La première chose, c’est expliquer aux développeurs qu’une licence normale pour du code libre, c’est une licence à copyleft. Le copyleft est la seule manière d’empêcher que le code continue d’être innové en non libre. Donc, une licence normale, c’est une licence à copyleft, et, de temps en temps, éventuellement, peut-être, en fonction du cas d’usage, on peut utiliser une licence sans copyleft, dite permissive. Et ça, c’est extrêmement important parce que, quand on regarde dans les grandes forges de code comme GitHub, Gitorious, Gitlab, Sourceforge, peu importe, quand on regarde les statistiques de code utilisé, c’est beaucoup de licences permissives. On voit beaucoup de licences Apache, on voit beaucoup de licences MIT, on voit un petit peu de licences Eclipse, et ce sont des licences non copyleft. Donc, vous, développeurs, vous, amis de développeurs, dites-leur d’utiliser le copyleft. Il n’y a pas besoin que ce soit du copyleft fort, ils peuvent faire un copyleft standard, avec du LGPL, avec du MPL, peu importe. Le mieux, c’est GPL. Mais, il faut que les développeurs utilisent du copyleft. Mais, il faut aussi aller expliquer aux clients, il faut leur dire l’importance du Libre, pourquoi on fait du Libre. Mais il ne faut pas juste lui dire « utilise du logiciel libre, c’est cool ». C’est clair, on est dans un univers business, « Moi j’ai une entreprise à faire tourner, c’est cool, tu es gentil, mais je m’en fous ». Non, il faut lui expliquer les gains qu’il va avoir dans son entreprise, parce que, utiliser du logiciel libre, ça veut dire des gains de compétitivité. Quand on est une grande entreprise, et qu’on commence à intégrer du logiciel libre, on a des gains de compétitivité. Et ça, généralement, ils oublient de le mesurer, et donc, il faut leur expliquer tout ça, les avantages des libertés, etc.

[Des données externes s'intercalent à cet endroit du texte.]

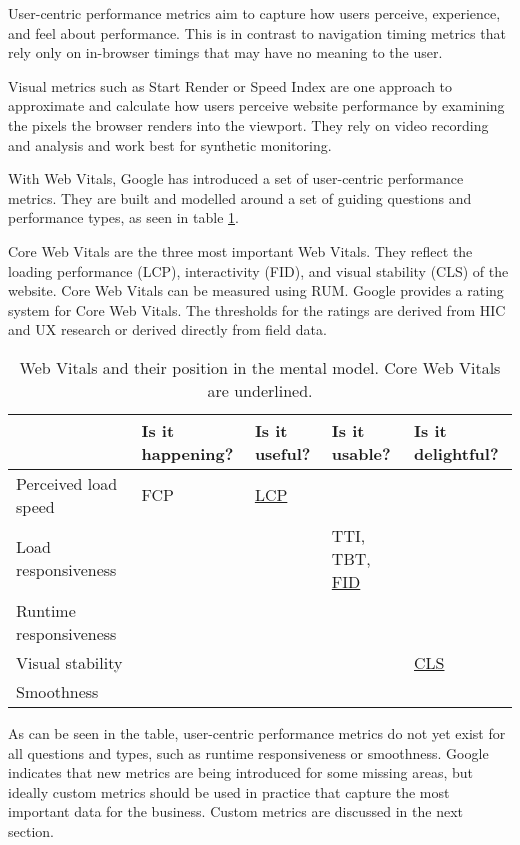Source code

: User-centric performance metrics aim to capture how users perceive, experience, and feel about performance.
This is in contrast to navigation timing metrics that rely only on in-browser timings that may have no meaning to the user.


Visual metrics such as Start Render or Speed Index are one approach to approximate and calculate how users perceive website performance by examining the pixels the browser renders into the viewport.
They rely on video recording and analysis and work best for synthetic monitoring.

With Web Vitals, Google has introduced a set of user-centric performance metrics.
They are built and modelled around a set of guiding questions and performance types, as seen in table \ref{table:vitals_summary}.

Core Web Vitals are the three most important Web Vitals.
They reflect the loading performance (LCP), interactivity (FID), and visual stability (CLS) of the website.
Core Web Vitals can be measured using RUM.
Google provides a rating system for Core Web Vitals.
The thresholds for the ratings are derived from HIC and UX research or derived directly from field data.



\begin{table}[h]
	\small
	\centering
	\begin{tabular}{ | l | l | l | l | l |}
	\hline
	\cellcolor{lightgrey} & Is it happening? & Is it useful? & Is it usable? & Is it delightful? \\
	\hline
	Perceived load speed & FCP & \underline{LCP} & & \\
	\hline
	Load responsiveness & & & TTI, TBT, \underline{FID} & \\
	\hline
	Runtime responsiveness & & & & \\
	\hline
	Visual stability & & & & \underline{CLS} \\
	\hline
	Smoothness & & & & \\
	\hline
	\end{tabular}
	\medskip
	\caption{Web Vitals and their position in the mental model. Core Web Vitals are underlined.}
	\label{table:vitals_summary}
\end{table}

As can be seen in the table, user-centric performance metrics do not yet exist for all questions and types, such as runtime responsiveness or smoothness.
Google indicates that new metrics are being introduced for some missing areas, but ideally custom metrics should be used in practice that capture the most important data for the business.  %
Custom metrics are discussed in the next section.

Et de faire attention à leurs contrats, qu’ils ne se fassent pas refiler du freemium, que, dans le contrat qu’ils signent avec un éditeur ou avec une société de services, ils ne soient pas complètement verrouillés sur l’usage possible des libertés. Je ne dis pas que tous les clients doivent utiliser les libertés qui leurs sont accordées par la licence, je dis qu’elles ne doivent pas être entravées. Et j’ai vu un cas, donc ça c’est un cas réel, d’un très gros groupe français, qui a signé avec un très gros intégrateur français, et, dans le contrat, si jamais il faisait une modification de code, il payait toute une année de maintenance. Et le contrat a été annulé. Donc ça, clairement, c’est comment détourner, avec le droit des contrats, le logiciel libre. C’est très grave. Donc ça, ça se sait, maintenant, au sein des DSI, parce que les DSI se sont regroupées dans des associations, donc, de temps en temps, il faut aller les voir pour leur dire ce qui se passe.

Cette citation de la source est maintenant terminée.